The news that Sue Gray, second permanent secretary in the Cabinet Office and head of the partygate inquiry, has resigned from the Civil Service and will be taking up a new role as Labour’s chief of staff has not been taken well.
Tory MPs descended on Gray, questioning her supposed impartiality. “So much for an impartial Civil Service,” Jacob Rees-Mogg tweeted, “the Gray report now looks like a left wing stitch up against a Tory Prime Minister.” This is a new attack for Conservatives to unite around: the civil servant who took down Boris Johnson was a die-hard Labourite.
Put Gray’s report into perspective. The Met Police conducted its own separate investigation and issued 126 fixed penalty notices to 83 people, including to Boris Johnson and Rishi Sunak. Five of Johnson’s own aides resigned in response to allegations. There is photographic evidence and many witness testimonies. Unless someone can put Gray at the scene of the crime, planting a cake and a bottle of fizz, it’ll be hard to argue that she didn’t follow the facts.
Nonetheless, there are those who would argue that her appointment raises questions about the ethics of appointing a senior, impartial civil servant to a political position in Labour’s team. Enter: the Independent Advisory Committee on Business Appointments (ACOBA), chaired by Lord Pickles. ACOBA’s job is to advise ministers and officials on whether the jobs they take on after leaving government comply with business appointment rules. Gray has already written to ACOBA about her plans.
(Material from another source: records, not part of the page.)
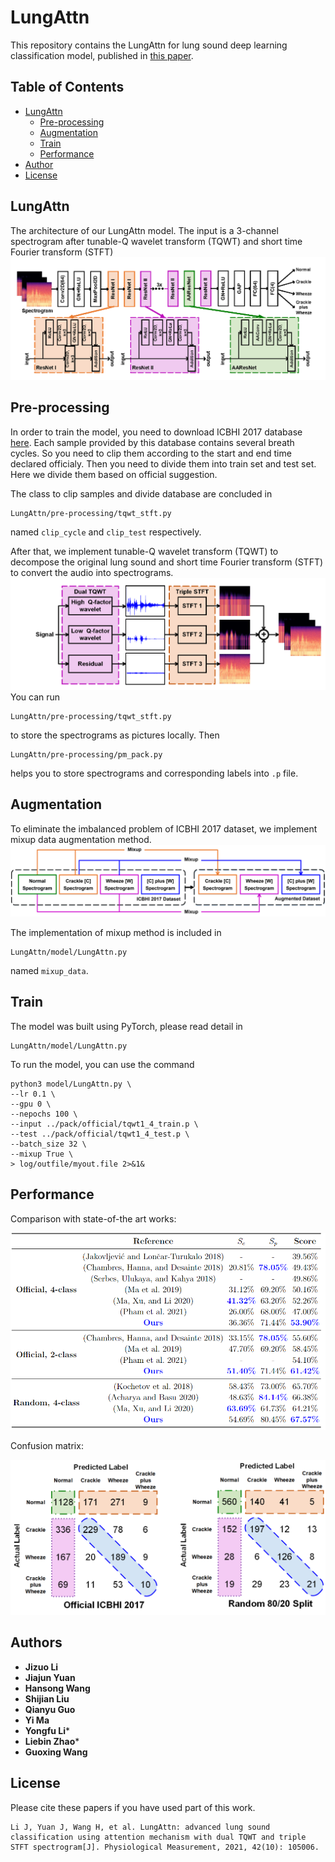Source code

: # LungAttn
This repository contains the LungAttn for lung sound deep learning classification model, published in [this paper](https://pubmed.ncbi.nlm.nih.gov/34534977/).

<!-- TABLE OF CONTENTS -->
## Table of Contents

* [LungAttn](#LungAttn)
  * [Pre-processing](#Pre-processing)
  * [Augmentation](#Augmentation)
  * [Train](#Train)
  * [Performance](#Performance)
* [Author](#Author)
* [License](#License)

## LungAttn

The architecture of our LungAttn model. The input is a 3-channel spectrogram after tunable-Q wavelet transform (TQWT) and short time Fourier transform (STFT)![image](./picture/architecture.png)

## Pre-processing

In order to train the model, you need to download ICBHI 2017 database [here](https://bhichallenge.med.auth.gr/). Each sample provided by this database contains several breath cycles. So you need to clip them according to the start and end time declared officialy. Then you need to divide them into train set and test set. Here we divide them based on official suggestion.

The class to clip samples and divide database are concluded in
```
LungAttn/pre-processing/tqwt_stft.py
```
named `clip_cycle` and `clip_test` respectively.

After that, we implement tunable-Q wavelet transform (TQWT) to decompose the original lung sound and short time Fourier transform (STFT) to convert the audio into spectrograms. 
![image](./picture/feature.png)
You can run
```
LungAttn/pre-processing/tqwt_stft.py
```
to store the spectrograms as pictures locally. Then
```
LungAttn/pre-processing/pm_pack.py
```
helps you to store spectrograms and corresponding labels into `.p` file.

## Augmentation

To eliminate the imbalanced problem of ICBHI 2017 dataset, we implement mixup data augmentation method. 
![image](./picture/mixup.png)

The implementation of mixup method is included in 
```
LungAttn/model/LungAttn.py
```
named `mixup_data`.

## Train

The model was built using PyTorch, please read detail in 
```
LungAttn/model/LungAttn.py
```
To run the model, you can use the command
```
python3 model/LungAttn.py \
--lr 0.1 \
--gpu 0 \
--nepochs 100 \
--input ../pack/official/tqwt1_4_train.p \
--test ../pack/official/tqwt1_4_test.p \
--batch_size 32 \
--mixup True \
> log/outfile/myout.file 2>&1&
```

## Performance

Comparison with state-of-the art works:

![image](./picture/comparison.png)

Confusion matrix:

![image](./picture/confusion_matrix.png)

## Authors

* **Jizuo Li** 
* **Jiajun Yuan** 
* **Hansong Wang** 
* **Shijian Liu** 
* **Qianyu Guo** 
* **Yi Ma**
* **Yongfu Li***
* **Liebin Zhao***
* **Guoxing Wang**

## License

Please cite these papers if you have used part of this work.
```
Li J, Yuan J, Wang H, et al. LungAttn: advanced lung sound classification using attention mechanism with dual TQWT and triple STFT spectrogram[J]. Physiological Measurement, 2021, 42(10): 105006.
```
Though ACOBA can’t technically block her appointment – it has no legal powers – their rules state that “an application is required for any new appointment or employment that individuals wish to take up during the two-year period after leaving office”. The committee will review her appointment and then provide advice, such as imposing a three-month waiting period before she can take up the role.
ACOBA is toothless and has been ignored many times before. Boris Johnson failed to inform ACOBA that he would be resuming his £275,000-a-year column at the Telegraph after he resigned as Foreign Secretary in 2018. But, and as Rachel points out, Gray’s appointment is intended to demonstrate Labour’s commitment to integrity. To ignore ACOBA’s advice now would undermine the purpose of her hire.
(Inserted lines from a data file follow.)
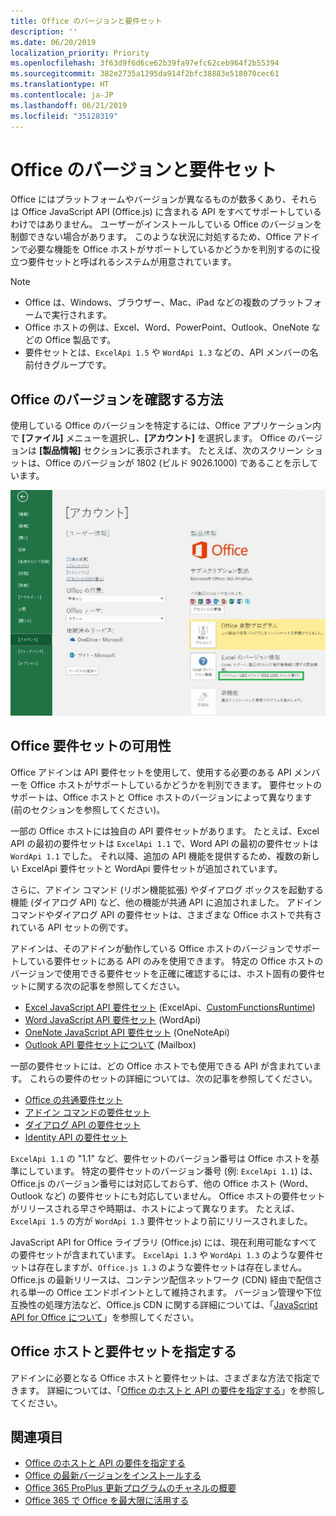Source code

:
 ```yaml
---
title: Office のバージョンと要件セット
description: ''
ms.date: 06/20/2019
localization_priority: Priority
ms.openlocfilehash: 3f63d9f6d6ce62b39fa97efc62ceb964f2b55394
ms.sourcegitcommit: 382e2735a1295da914f2bfc38883e518070cec61
ms.translationtype: HT
ms.contentlocale: ja-JP
ms.lasthandoff: 06/21/2019
ms.locfileid: "35128319"
---
```

# <a name="office-versions-and-requirement-sets"></a>Office のバージョンと要件セット

Office にはプラットフォームやバージョンが異なるものが数多くあり、それらは Office JavaScript API (Office.js) に含まれる API をすべてサポートしているわけではありません。 ユーザーがインストールしている Office のバージョンを制御できない場合があります。  このような状況に対処するため、Office アドインで必要な機能を Office ホストがサポートしているかどうかを判別するのに役立つ要件セットと呼ばれるシステムが用意されています。 

> [!NOTE]
> - Office は、Windows、ブラウザー、Mac、iPad などの複数のプラットフォームで実行されます。
> - Office ホストの例は、Excel、Word、PowerPoint、Outlook、OneNote などの Office 製品です。  
> - 要件セットとは、`ExcelApi 1.5` や `WordApi 1.3` などの、API メンバーの名前付きグループです。  


## <a name="how-to-check-your-office-version"></a>Office のバージョンを確認する方法

使用している Office のバージョンを特定するには、Office アプリケーション内で **[ファイル]** メニューを選択し、**[アカウント]** を選択します。 Office のバージョンは **[製品情報]** セクションに表示されます。 たとえば、次のスクリーン ショットは、Office のバージョンが 1802 (ビルド 9026.1000) であることを示しています。

![Office のバージョン確認](../images/office-version-number-ui.jpg)

## <a name="office-requirement-sets-availability"></a>Office 要件セットの可用性

Office アドインは API 要件セットを使用して、使用する必要のある API メンバーを Office ホストがサポートしているかどうかを判別できます。 要件セットのサポートは、Office ホストと Office ホストのバージョンによって異なります (前のセクションを参照してください)。

一部の Office ホストには独自の API 要件セットがあります。 たとえば、Excel API の最初の要件セットは `ExcelApi 1.1` で、Word API の最初の要件セットは `WordApi 1.1` でした。 それ以降、追加の API 機能を提供するため、複数の新しい ExcelApi 要件セットと WordApi 要件セットが追加されています。

さらに、アドイン コマンド (リボン機能拡張) やダイアログ ボックスを起動する機能 (ダイアログ API) など、他の機能が共通 API に追加されました。 アドイン コマンドやダイアログ API の要件セットは、さまざまな Office ホストで共有されている API セットの例です。

アドインは、そのアドインが動作している Office ホストのバージョンでサポートしている要件セットにある API のみを使用できます。 特定の Office ホストのバージョンで使用できる要件セットを正確に確認するには、ホスト固有の要件セットに関する次の記事を参照してください。

- [Excel JavaScript API 要件セット](/office/dev/add-ins/reference/requirement-sets/excel-api-requirement-sets) (ExcelApi、[CustomFunctionsRuntime](../excel/custom-functions-architecture.md))
- [Word JavaScript API 要件セット](/office/dev/add-ins/reference/requirement-sets/word-api-requirement-sets) (WordApi)
- [OneNote JavaScript API 要件セット](/office/dev/add-ins/reference/requirement-sets/onenote-api-requirement-sets) (OneNoteApi)
- [Outlook API 要件セットについて](/office/dev/add-ins/reference/requirement-sets/outlook-api-requirement-sets) (Mailbox)

一部の要件セットには、どの Office ホストでも使用できる API が含まれています。 これらの要件のセットの詳細については、次の記事を参照してください。

- [Office の共通要件セット](/office/dev/add-ins/reference/requirement-sets/office-add-in-requirement-sets)
- [アドイン コマンドの要件セット](/office/dev/add-ins/reference/requirement-sets/add-in-commands-requirement-sets)
- [ダイアログ API の要件セット](/office/dev/add-ins/reference/requirement-sets/dialog-api-requirement-sets)
- [Identity API の要件セット](/office/dev/add-ins/reference/requirement-sets/identity-api-requirement-sets)

`ExcelApi 1.1` の "1.1" など、要件セットのバージョン番号は Office ホストを基準にしています。 特定の要件セットのバージョン番号 (例: `ExcelApi 1.1`) は、Office.js のバージョン番号には対応しておらず、他の Office ホスト (Word、Outlook など) の要件セットにも対応していません。  Office ホストの要件セットがリリースされる早さや時期は、ホストによって異なります。 たとえば、`ExcelApi 1.5` の方が `WordApi 1.3` 要件セットより前にリリースされました。

JavaScript API for Office ライブラリ (Office.js) には、現在利用可能なすべての要件セットが含まれています。 `ExcelApi 1.3` や `WordApi 1.3` のような要件セットは存在しますが、`Office.js 1.3` のような要件セットは存在しません。 Office.js の最新リリースは、コンテンツ配信ネットワーク (CDN) 経由で配信される単一の Office エンドポイントとして維持されます。 バージョン管理や下位互換性の処理方法など、Office.js CDN に関する詳細については、「[JavaScript API for Office について](/office/dev/add-ins/develop/understanding-the-javascript-api-for-office)」を参照してください。

## <a name="specify-office-hosts-and-requirement-sets"></a>Office ホストと要件セットを指定する

アドインに必要となる Office ホストと要件セットは、さまざまな方法で指定できます。  詳細については、「[Office のホストと API の要件を指定する](/office/dev/add-ins/develop/specify-office-hosts-and-api-requirements)」を参照してください。


## <a name="see-also"></a>関連項目

- [Office のホストと API の要件を指定する](/office/dev/add-ins/develop/specify-office-hosts-and-api-requirements)
- [Office の最新バージョンをインストールする](/office/dev/add-ins/develop/install-latest-office-version)
- [Office 365 ProPlus 更新プログラムのチャネルの概要](/deployoffice/overview-of-update-channels-for-office-365-proplus)
- [Office 365 で Office を最大限に活用する](https://products.office.com/compare-all-microsoft-office-products?tab=2)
Sunak may choose to block the appointment, but that may not be wise. Firstly, it would bring the partygate row back into public discussion. Sunak somehow managed to escape the affair virtually unscathed, despite receiving a police fine. The Tories also have a famously unclean slate when it comes to bringing their friends into high places, with questions over the integrity of multiple public appointments, including the BBC chairman Richard Sharp and the former Test and Trace chief Dido Harding. Accusing Labour of corruption would open the Conservatives to similar scrutiny.
Regardless of ACOBA’s findings, it looks unlikely this row will settle anytime soon. The Conservatives have found a potential weakness in the partygate narrative and they will try to exploit it. Meanwhile, Sue Gray is destined to have the loneliest leaving do Westminster has ever seen.